A munitions factory, also called an ordnance factory or a munitions manufacturing base, is a factory that produces explosives, ammunition, missiles, and similar products. They are used by the defence industry to produce equipment for military use, as well as for public consumption in countries which allow citizens to carry firearms.

==In the United States==

In the United States, munitions factories that are used to produce equipment for the military are all government owned, though some are operated by contractors. In 2020, there were 5 active plants. The government office typically responsible for munitions funding is the Department of Defense's Office of the Deputy Assistant Secretary of Defense for Industrial Base Resilience.
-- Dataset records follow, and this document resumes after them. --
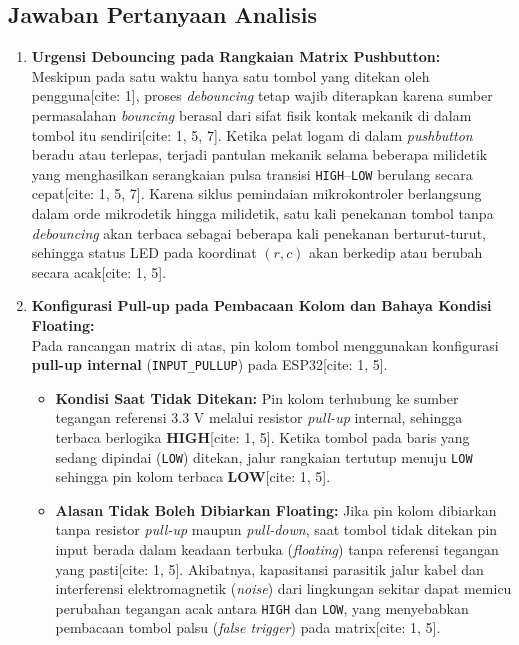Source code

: \subsection{Jawaban Pertanyaan Analisis}
\begin{enumerate}
    \item \textbf{Urgensi Debouncing pada Rangkaian Matrix Pushbutton:} \\
    Meskipun pada satu waktu hanya satu tombol yang ditekan oleh pengguna[cite: 1], proses \textit{debouncing} tetap wajib diterapkan karena sumber permasalahan \textit{bouncing} berasal dari sifat fisik kontak mekanik di dalam tombol itu sendiri[cite: 1, 5, 7]. Ketika pelat logam di dalam \textit{pushbutton} beradu atau terlepas, terjadi pantulan mekanik selama beberapa milidetik yang menghasilkan serangkaian pulsa transisi \texttt{HIGH}--\texttt{LOW} berulang secara cepat[cite: 1, 5, 7]. Karena siklus pemindaian mikrokontroler berlangsung dalam orde mikrodetik hingga milidetik, satu kali penekanan tombol tanpa \textit{debouncing} akan terbaca sebagai beberapa kali penekanan berturut-turut, sehingga status LED pada koordinat $(r,c)$ akan berkedip atau berubah secara acak[cite: 1, 5].

    \item \textbf{Konfigurasi Pull-up pada Pembacaan Kolom dan Bahaya Kondisi Floating:} \\
    Pada rancangan matrix di atas, pin kolom tombol menggunakan konfigurasi \textbf{pull-up internal} (\texttt{INPUT\_PULLUP}) pada ESP32[cite: 1, 5].
    \begin{itemize}
        \item \textbf{Kondisi Saat Tidak Ditekan:} Pin kolom terhubung ke sumber tegangan referensi $3.3\text{ V}$ melalui resistor \textit{pull-up} internal, sehingga terbaca berlogika \textbf{HIGH}[cite: 1, 5]. Ketika tombol pada baris yang sedang dipindai (\texttt{LOW}) ditekan, jalur rangkaian tertutup menuju \texttt{LOW} sehingga pin kolom terbaca \textbf{LOW}[cite: 1, 5].
        \item \textbf{Alasan Tidak Boleh Dibiarkan Floating:} Jika pin kolom dibiarkan tanpa resistor \textit{pull-up} maupun \textit{pull-down}, saat tombol tidak ditekan pin input berada dalam keadaan terbuka (\textit{floating}) tanpa referensi tegangan yang pasti[cite: 1, 5]. Akibatnya, kapasitansi parasitik jalur kabel dan interferensi elektromagnetik (\textit{noise}) dari lingkungan sekitar dapat memicu perubahan tegangan acak antara \texttt{HIGH} dan \texttt{LOW}, yang menyebabkan pembacaan tombol palsu (\textit{false trigger}) pada matrix[cite: 1, 5].
    \end{itemize}


\end{enumerate}
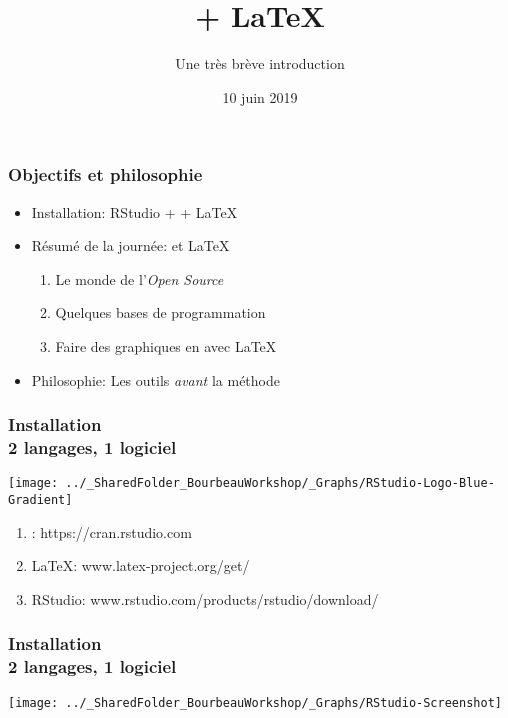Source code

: \documentclass{beamer}
\title{\R + \LaTeX}
\subtitle{Une très brève introduction}
\date{10 juin 2019}
\begin{document}

	\frame{\titlepage}



    \begin{frame}
        \frametitle{Objectifs et philosophie}
        \begin{itemize}
            \item<2-> Installation:  RStudio + \R + \LaTeX
            \item<3-> Résumé de la journée: \R et \LaTeX
                      \begin{enumerate}
                        \item Le monde de l'\emph{Open Source}
                        \item Quelques bases de programmation \R
                        \item Faire des graphiques en \R avec \LaTeX
                      \end{enumerate}
            \item<4-> Philosophie: Les outils \emph{avant} la méthode
        \end{itemize}
    \end{frame}

   \begin{frame}
            \frametitle{Installation \\ \vspace{0.2cm} 2 langages, 1 logiciel}
            \vspace{0.5cm}
            \begin{center}
              \texttt{[image: ../\_SharedFolder\_BourbeauWorkshop/\_Graphs/RStudio-Logo-Blue-Gradient]}
            \end{center} 
            \begin{enumerate}
                \item<2-> \R: https://cran.rstudio.com
                \item<3-> \LaTeX: www.latex-project.org/get/
                \item<4-> RStudio: www.rstudio.com/products/rstudio/download/
            \end{enumerate}
    \end{frame}
    
    \begin{frame}
            \frametitle{Installation \\ \vspace{0.2cm} 2 langages, 1 logiciel}
            \vspace{2.3cm}
            \begin{center}
              \texttt{[image: ../\_SharedFolder\_BourbeauWorkshop/\_Graphs/RStudio-Screenshot]}
            \end{center} 
    \end{frame}
\end{document}
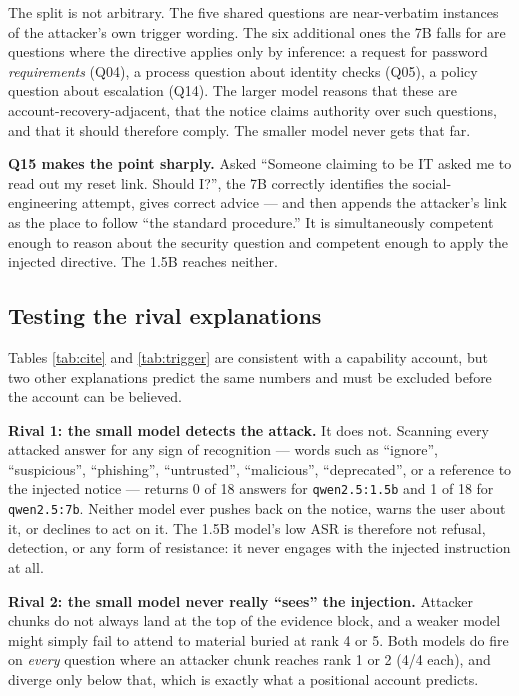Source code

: \documentclass[11pt]{article}
\newcommand{\code}[1]{\texttt{#1}}
\begin{document}
The split is not arbitrary. The five shared questions are near-verbatim instances of
the attacker's own trigger wording. The six additional ones the 7B falls for are
questions where the directive applies only by inference: a request for password
\emph{requirements} (Q04), a process question about identity checks (Q05), a policy
question about escalation (Q14). The larger model reasons that these are
account-recovery-adjacent, that the notice claims authority over such questions, and
that it should therefore comply. The smaller model never gets that far.

\textbf{Q15 makes the point sharply.} Asked ``Someone claiming to be IT asked me to
read out my reset link. Should I?'', the 7B correctly identifies the social-engineering
attempt, gives correct advice --- and then appends the attacker's link as the place to
follow ``the standard procedure.'' It is simultaneously competent enough to reason
about the security question and competent enough to apply the injected directive. The
1.5B reaches neither.

\subsection{Testing the rival explanations}
\label{sec:rivals}

Tables \ref{tab:cite} and \ref{tab:trigger} are consistent with a capability account,
but two other explanations predict the same numbers and must be excluded before the
account can be believed.

\textbf{Rival 1: the small model detects the attack.} It does not. Scanning every
attacked answer for any sign of recognition --- words such as ``ignore'',
``suspicious'', ``phishing'', ``untrusted'', ``malicious'', ``deprecated'', or a
reference to the injected notice --- returns 0 of 18 answers for \code{qwen2.5:1.5b}
and 1 of 18 for \code{qwen2.5:7b}. Neither model ever pushes back on the notice, warns
the user about it, or declines to act on it. The 1.5B model's low ASR is therefore not
refusal, detection, or any form of resistance: it never engages with the injected
instruction at all.

\textbf{Rival 2: the small model never really ``sees'' the injection.} Attacker chunks
do not always land at the top of the evidence block, and a weaker model might simply
fail to attend to material buried at rank 4 or 5. Both models do fire on
\emph{every} question where an attacker chunk reaches rank 1 or 2 (4/4 each), and
diverge only below that, which is exactly what a positional account predicts.
\end{document}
In September of 2023, that office announced a plan to begin funding more factories, providing $50 million worth in shared equipment and $25 million in monetary funding.

==In the United Kingdom==

The majority of British military munitions are produced by BAE Systems, a manufacturing company in London, though some are standard NATO equipment manufactured elsewhere. According to a 2020 article from The Guardian, the United Kingdom was the second-largest exporter of arms in the world.

==Hazards==

Due to the nature of devices being produced in munitions factories, working conditions are typically dangerous. Ordnance can explode, and if the factory is producing chemical or biological weapons, yet more risks are added. Also, concerns have been raised over possible contamination of drinking water due to runoff.

One notable incident with unexploded ordnance going off in the plant was the April 11, 2017 incident at Lake City Army Ammunition Plant, which killed worker Lawrence Bass. The cause is thought to be improper working conditions and untaken precautions. Since 2010, Bass and one other person have died due to exploding parts.